農林水産省においては、「災害弱者関連施設に係る総合的な土砂災害対策の実施について」(平成11年1月、文部省、厚生省、林野庁、建設省及び消防庁共同通達)等を受け、災害時要援護者関連施設を保全するため、本施設に係る山地災害危険地区及び農地地すべり危険箇所等の周知を図るとともに、治山事業及び農地防災事業等による防災対策を推進した。

(令和3年度決算額 196,859百万円の内数 ※この他に農山漁村地域整備交付金の内数)

(5)山地災害防止のための普及啓発活動

農林水産省においては、山地災害の未然防止について、住民への山地災害危険地区等の周知徹底及び防災意識の高揚に資することを目的に、山地災害防止キャンペーン(5月20日から6月30日)を実施した。

(6)要配慮者利用施設に係る防災対策の推進

国土交通省においては、「水防法」(昭和24年法律第193号)及び「土砂災害警戒区域等における土砂災害防止対策の推進に関する法律」(平成12年法律第57号)(以下「土砂災害防止法」という。)に基づき、市町村地域防災計画において浸水想定区域内又は土砂災害警戒区域内の要配慮者利用施設の名称及び所在地、情報伝達体制等を定めるとともに、これら要配慮者利用施設の管理者等による避難確保計画の作成及び計画に基づく訓練の実施を促進するなど、引き続き警戒避難体制の充実・強化を図った。

(7)河川情報基盤整備の推進

国土交通省においては、適切な施設管理や避難行動等の防災活動等に役立てるため、高分解能・高頻度に集中豪雨や局地的な大雨を的確に把握できるXRAIN(国土交通省高性能レーダ雨量計ネットワーク)の配信エリアの拡大を図るとともに、洪水時の水位観測に特化した低コストな水位計や簡易型河川監視カメラなど、防災情報を迅速かつ的確な把握・提供のための情報基盤の整備を推進した。

(8)河川情報の提供の推進

国土交通省においては、観測施設等の情報基盤を適切に維持管理するとともに、災害時における迅速な危機対応のため、国土交通省「川の防災情報」ウェブサイトよりリアルタイムのレーダ雨量、洪水予報、水防警報等の河川情報を提供するとともに土砂災害情報等へアクセスできるようにするなどコンテンツを充実させた。また、洪水氾濫の危険性を、スマートフォン等を活用して住民に提供する洪水情報のプッシュ型配信を行うとともに、メディア等と連携した「住民の自らの行動に結びつく水害・土砂災害ハザードマップ・リスク情報共有プロジェクト」を通じて、住民の適切な避難行動等を支援した。
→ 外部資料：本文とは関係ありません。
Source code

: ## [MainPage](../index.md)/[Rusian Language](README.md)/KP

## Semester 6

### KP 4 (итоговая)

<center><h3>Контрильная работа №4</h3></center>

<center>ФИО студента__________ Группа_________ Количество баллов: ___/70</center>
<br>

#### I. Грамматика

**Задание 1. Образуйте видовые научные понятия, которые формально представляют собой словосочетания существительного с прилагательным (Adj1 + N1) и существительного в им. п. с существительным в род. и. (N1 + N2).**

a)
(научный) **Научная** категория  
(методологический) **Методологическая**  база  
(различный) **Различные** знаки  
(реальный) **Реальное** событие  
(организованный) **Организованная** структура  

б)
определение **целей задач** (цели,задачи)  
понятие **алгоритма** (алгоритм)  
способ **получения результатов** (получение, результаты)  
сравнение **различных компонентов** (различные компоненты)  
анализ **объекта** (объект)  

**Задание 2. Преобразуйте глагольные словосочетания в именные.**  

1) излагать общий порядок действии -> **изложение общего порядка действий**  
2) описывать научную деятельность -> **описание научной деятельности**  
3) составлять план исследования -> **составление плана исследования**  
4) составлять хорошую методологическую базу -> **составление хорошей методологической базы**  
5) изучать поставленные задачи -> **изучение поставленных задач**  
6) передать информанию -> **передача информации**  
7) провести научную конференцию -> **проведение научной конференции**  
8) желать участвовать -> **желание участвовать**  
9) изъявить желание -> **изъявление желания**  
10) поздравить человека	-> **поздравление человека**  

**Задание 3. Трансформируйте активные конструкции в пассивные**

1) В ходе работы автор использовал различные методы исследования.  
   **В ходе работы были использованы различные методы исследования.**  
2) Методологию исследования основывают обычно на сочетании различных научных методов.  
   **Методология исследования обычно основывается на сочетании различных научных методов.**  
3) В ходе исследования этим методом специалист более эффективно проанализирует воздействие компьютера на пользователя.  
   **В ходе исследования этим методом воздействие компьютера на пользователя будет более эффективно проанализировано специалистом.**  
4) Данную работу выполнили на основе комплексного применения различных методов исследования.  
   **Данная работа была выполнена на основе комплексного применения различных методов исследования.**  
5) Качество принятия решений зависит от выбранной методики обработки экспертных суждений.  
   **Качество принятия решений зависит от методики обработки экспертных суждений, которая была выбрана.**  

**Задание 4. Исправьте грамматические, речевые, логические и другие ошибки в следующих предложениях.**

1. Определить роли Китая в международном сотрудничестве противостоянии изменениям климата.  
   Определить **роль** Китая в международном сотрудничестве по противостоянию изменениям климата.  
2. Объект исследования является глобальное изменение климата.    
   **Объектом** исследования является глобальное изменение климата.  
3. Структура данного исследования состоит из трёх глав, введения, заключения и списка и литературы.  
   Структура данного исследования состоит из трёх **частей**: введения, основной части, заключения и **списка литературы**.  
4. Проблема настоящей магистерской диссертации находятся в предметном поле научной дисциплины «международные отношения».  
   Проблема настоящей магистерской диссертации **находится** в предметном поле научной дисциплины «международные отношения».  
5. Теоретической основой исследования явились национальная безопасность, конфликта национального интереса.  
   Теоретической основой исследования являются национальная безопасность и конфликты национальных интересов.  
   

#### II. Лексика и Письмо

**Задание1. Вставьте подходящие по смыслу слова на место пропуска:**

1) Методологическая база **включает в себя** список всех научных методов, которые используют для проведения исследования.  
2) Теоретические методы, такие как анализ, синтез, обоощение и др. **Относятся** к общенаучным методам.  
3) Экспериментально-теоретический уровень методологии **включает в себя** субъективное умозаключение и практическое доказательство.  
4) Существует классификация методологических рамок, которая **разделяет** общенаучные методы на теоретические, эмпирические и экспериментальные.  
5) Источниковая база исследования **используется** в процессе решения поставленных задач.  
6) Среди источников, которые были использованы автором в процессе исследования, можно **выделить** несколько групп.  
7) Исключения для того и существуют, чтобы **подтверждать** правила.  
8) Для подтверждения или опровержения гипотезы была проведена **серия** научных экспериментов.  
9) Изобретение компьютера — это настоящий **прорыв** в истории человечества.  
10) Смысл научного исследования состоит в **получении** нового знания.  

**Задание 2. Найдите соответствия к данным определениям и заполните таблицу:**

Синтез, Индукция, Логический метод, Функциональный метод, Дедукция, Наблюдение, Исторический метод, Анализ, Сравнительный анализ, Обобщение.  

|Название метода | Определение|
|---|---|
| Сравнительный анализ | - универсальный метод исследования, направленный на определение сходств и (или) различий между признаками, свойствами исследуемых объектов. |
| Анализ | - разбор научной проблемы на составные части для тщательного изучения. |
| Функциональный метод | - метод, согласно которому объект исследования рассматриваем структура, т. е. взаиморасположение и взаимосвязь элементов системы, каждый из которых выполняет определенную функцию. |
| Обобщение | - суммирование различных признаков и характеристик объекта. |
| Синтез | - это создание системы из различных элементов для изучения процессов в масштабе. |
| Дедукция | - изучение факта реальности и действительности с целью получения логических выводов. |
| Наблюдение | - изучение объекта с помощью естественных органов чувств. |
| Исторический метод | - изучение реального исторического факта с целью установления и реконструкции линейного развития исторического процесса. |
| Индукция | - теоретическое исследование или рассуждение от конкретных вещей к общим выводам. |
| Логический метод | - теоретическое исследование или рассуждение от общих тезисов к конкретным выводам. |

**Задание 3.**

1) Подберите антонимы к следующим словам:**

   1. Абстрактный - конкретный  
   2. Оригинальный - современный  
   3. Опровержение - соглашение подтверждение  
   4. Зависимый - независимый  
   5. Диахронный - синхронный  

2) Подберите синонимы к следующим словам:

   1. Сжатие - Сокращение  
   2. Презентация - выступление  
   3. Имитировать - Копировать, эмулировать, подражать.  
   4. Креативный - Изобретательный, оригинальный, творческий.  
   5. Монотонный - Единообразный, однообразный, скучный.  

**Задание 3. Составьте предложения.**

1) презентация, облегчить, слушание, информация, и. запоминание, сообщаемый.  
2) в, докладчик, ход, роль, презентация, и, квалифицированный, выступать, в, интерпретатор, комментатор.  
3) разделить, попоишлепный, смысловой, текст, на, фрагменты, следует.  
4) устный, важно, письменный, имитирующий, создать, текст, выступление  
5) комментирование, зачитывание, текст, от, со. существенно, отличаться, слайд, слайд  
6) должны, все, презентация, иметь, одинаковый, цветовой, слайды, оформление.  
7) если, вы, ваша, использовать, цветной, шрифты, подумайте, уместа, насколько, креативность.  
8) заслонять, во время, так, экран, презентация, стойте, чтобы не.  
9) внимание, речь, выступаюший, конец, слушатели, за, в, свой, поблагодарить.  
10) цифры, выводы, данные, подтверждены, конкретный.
(9)国土交通省と気象庁との河川及び気象等に関する情報のリアルタイム交換の整備

国土交通省と気象庁においては、「水防法」及び「気象業務法」(昭和27年法律第165号)に基づき共同で実施する洪水予報業務その他の業務の高度化に資するため、それぞれの保有する河川及び気象等に関する情報のリアルタイム交換を行った。

(10)ハード・ソフト一体の水災害対策「流域治水」の推進

国土交通省においては、令和2年7月豪雨による甚大な被害の発生など、気候変動により頻発・激甚化する水害・土砂災害等に対する安全度の向上を図るため、これまでの河川管理者等による対策だけでなく、流域のあらゆる関係者の協働による、ハード・ソフト一体の水災害対策「流域治水」を推進した(後掲 第4章1(1))。

(11)水害リスク情報等の充実

国土交通省においては、「水防法」に基づく想定最大規模の降雨(洪水・内水)・高潮に対応した浸水想定区域図の作成や「土砂災害防止法」に基づく土砂災害警戒区域等の設定を促進し、市町村による洪水・内水・高潮及び土砂災害に係るハザードマップの作成・公表を支援した。その他、ハザードマップの作成・公表状況を関係自治体間で共有する等、関係自治体と連携し、住民の防災意識の高揚と災害への備えの充実を図った。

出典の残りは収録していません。